Collected data
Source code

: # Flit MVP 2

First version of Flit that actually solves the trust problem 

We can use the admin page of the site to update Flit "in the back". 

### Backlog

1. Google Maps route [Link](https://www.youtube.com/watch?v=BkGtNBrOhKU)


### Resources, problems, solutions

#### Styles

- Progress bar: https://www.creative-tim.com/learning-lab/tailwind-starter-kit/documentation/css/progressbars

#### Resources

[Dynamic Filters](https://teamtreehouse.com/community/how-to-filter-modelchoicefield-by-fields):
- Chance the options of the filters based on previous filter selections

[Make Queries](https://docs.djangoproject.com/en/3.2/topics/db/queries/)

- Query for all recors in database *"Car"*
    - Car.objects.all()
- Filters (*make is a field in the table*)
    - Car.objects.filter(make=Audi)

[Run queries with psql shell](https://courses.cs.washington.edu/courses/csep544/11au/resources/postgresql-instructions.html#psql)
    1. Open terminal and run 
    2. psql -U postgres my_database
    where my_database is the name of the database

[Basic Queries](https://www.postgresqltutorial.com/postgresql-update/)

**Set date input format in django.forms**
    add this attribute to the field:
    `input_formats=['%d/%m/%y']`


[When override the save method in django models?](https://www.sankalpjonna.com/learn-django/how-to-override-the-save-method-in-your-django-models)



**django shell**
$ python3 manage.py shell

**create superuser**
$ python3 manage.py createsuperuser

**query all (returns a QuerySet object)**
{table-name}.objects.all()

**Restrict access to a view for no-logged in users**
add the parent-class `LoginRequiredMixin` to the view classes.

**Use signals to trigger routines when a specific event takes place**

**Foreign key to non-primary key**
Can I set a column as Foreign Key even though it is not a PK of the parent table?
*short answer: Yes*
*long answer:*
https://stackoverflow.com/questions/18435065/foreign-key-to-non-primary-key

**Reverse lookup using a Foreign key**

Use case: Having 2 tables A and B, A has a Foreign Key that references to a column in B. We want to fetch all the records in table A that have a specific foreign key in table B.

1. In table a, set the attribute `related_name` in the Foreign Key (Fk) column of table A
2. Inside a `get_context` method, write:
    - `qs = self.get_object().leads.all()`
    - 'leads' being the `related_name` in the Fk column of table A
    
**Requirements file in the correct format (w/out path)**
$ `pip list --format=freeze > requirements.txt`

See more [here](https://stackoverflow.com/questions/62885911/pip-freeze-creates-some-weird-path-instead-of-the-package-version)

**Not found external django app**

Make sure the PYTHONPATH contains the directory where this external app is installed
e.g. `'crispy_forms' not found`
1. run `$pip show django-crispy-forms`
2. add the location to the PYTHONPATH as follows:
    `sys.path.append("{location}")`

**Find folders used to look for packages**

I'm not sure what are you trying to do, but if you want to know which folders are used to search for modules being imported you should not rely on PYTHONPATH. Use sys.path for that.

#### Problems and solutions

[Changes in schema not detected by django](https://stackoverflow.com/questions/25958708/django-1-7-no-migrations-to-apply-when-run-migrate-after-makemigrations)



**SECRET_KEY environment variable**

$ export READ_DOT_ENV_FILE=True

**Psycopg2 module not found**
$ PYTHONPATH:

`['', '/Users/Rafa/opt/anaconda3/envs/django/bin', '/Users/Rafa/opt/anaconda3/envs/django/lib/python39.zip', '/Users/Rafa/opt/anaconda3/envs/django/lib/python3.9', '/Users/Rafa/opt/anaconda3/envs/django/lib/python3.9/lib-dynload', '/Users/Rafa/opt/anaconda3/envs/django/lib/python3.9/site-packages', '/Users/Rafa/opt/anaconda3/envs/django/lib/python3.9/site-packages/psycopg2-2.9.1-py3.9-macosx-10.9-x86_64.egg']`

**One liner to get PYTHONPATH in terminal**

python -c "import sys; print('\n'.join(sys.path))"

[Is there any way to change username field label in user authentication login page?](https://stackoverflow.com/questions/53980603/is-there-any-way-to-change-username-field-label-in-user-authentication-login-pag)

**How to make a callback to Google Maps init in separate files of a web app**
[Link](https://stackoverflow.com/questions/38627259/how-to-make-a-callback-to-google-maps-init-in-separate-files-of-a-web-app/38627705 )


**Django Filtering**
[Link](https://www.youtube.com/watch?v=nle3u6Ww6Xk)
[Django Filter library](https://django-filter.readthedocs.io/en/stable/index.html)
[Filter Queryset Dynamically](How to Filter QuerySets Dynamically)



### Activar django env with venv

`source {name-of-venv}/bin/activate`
==
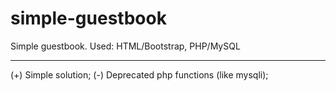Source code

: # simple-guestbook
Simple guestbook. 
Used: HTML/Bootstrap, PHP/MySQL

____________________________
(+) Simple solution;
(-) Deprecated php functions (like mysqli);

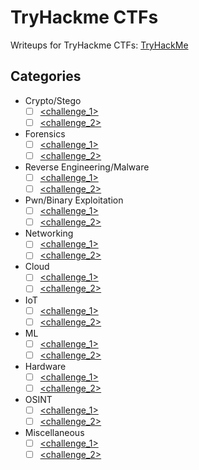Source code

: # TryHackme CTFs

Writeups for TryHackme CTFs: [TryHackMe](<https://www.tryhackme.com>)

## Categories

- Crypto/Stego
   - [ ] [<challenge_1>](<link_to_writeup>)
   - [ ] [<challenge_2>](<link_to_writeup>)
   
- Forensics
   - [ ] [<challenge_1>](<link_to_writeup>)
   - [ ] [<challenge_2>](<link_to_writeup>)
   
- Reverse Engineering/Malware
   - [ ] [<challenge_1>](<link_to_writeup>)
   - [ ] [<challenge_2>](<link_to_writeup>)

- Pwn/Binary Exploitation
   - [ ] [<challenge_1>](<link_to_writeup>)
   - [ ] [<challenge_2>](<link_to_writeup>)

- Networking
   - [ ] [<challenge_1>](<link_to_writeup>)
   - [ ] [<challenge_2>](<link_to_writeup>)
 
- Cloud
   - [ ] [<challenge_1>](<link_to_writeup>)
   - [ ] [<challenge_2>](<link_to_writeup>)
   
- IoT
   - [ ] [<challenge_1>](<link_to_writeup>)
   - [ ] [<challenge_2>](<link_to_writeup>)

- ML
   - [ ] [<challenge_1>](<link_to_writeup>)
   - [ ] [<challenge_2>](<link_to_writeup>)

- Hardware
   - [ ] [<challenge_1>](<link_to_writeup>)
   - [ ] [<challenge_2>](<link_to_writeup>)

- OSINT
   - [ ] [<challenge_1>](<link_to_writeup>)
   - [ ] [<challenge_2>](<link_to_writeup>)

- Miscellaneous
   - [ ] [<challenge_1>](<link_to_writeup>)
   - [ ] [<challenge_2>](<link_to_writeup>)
--
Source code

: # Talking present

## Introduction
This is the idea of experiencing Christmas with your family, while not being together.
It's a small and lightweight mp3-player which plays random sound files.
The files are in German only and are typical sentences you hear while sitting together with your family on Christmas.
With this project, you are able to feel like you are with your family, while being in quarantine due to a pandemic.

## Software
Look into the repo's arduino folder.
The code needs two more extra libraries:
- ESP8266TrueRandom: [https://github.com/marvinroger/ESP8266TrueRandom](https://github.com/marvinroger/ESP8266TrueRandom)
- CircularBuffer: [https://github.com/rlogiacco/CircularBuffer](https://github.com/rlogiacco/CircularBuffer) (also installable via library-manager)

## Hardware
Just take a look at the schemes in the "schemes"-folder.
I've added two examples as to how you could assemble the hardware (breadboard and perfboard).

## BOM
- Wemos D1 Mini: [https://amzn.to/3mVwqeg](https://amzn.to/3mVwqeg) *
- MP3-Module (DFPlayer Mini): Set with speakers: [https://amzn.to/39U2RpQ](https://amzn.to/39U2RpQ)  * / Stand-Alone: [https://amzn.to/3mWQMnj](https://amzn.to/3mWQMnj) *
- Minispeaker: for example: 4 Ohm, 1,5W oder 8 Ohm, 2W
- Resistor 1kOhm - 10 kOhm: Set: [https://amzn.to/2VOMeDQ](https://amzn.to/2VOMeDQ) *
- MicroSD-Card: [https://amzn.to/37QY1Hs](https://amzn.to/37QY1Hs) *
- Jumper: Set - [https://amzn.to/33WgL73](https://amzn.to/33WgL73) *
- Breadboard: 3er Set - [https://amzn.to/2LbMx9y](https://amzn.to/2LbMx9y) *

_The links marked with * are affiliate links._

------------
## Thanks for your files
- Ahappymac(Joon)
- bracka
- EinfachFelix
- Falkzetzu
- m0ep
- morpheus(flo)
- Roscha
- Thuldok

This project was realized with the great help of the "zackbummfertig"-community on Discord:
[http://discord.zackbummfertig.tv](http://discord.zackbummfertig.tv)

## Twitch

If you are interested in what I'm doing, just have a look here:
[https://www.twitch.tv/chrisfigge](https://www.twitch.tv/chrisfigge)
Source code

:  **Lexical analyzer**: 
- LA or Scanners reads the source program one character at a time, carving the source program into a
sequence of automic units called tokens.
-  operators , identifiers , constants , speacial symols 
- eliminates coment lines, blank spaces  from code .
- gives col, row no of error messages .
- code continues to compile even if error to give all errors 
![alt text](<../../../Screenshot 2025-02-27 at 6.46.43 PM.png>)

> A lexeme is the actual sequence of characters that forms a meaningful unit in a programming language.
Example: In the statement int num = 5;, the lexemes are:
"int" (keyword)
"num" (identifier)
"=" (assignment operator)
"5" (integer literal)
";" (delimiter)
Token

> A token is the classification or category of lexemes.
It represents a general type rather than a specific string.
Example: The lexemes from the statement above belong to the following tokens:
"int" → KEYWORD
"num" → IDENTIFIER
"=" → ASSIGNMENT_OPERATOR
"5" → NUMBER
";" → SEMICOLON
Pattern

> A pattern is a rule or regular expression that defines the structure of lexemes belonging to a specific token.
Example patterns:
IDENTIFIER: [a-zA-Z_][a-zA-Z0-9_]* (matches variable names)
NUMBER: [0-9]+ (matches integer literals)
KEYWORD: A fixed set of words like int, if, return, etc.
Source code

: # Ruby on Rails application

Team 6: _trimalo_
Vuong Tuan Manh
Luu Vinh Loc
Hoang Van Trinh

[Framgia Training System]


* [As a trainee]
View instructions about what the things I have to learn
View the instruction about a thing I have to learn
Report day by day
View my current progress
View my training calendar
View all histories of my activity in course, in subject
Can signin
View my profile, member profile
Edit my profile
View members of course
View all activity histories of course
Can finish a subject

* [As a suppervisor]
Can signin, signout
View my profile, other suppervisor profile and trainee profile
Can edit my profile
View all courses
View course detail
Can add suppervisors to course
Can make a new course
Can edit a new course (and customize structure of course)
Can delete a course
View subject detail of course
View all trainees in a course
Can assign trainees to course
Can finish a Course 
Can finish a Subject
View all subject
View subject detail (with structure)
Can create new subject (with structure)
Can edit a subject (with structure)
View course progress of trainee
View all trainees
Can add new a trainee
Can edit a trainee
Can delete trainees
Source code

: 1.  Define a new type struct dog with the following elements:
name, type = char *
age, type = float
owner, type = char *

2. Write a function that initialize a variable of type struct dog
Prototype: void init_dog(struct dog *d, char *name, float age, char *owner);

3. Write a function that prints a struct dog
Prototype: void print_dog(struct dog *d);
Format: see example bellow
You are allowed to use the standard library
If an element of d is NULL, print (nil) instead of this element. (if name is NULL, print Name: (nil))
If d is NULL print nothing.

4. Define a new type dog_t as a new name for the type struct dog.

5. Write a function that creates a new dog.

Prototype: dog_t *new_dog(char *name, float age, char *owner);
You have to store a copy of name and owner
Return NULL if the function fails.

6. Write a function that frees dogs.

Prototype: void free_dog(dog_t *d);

[PROBLEM TO WORK ON]
From the records above, transcribe without alteration every line from the one with "5. Write a function that creates a new dog." to the one with "Prototype: void free_dog(dog_t *d);", inclusive.

[OUTPUT BELOW]
5. Write a function that creates a new dog.

Prototype: dog_t *new_dog(char *name, float age, char *owner);
You have to store a copy of name and owner
Return NULL if the function fails.

6. Write a function that frees dogs.

Prototype: void free_dog(dog_t *d);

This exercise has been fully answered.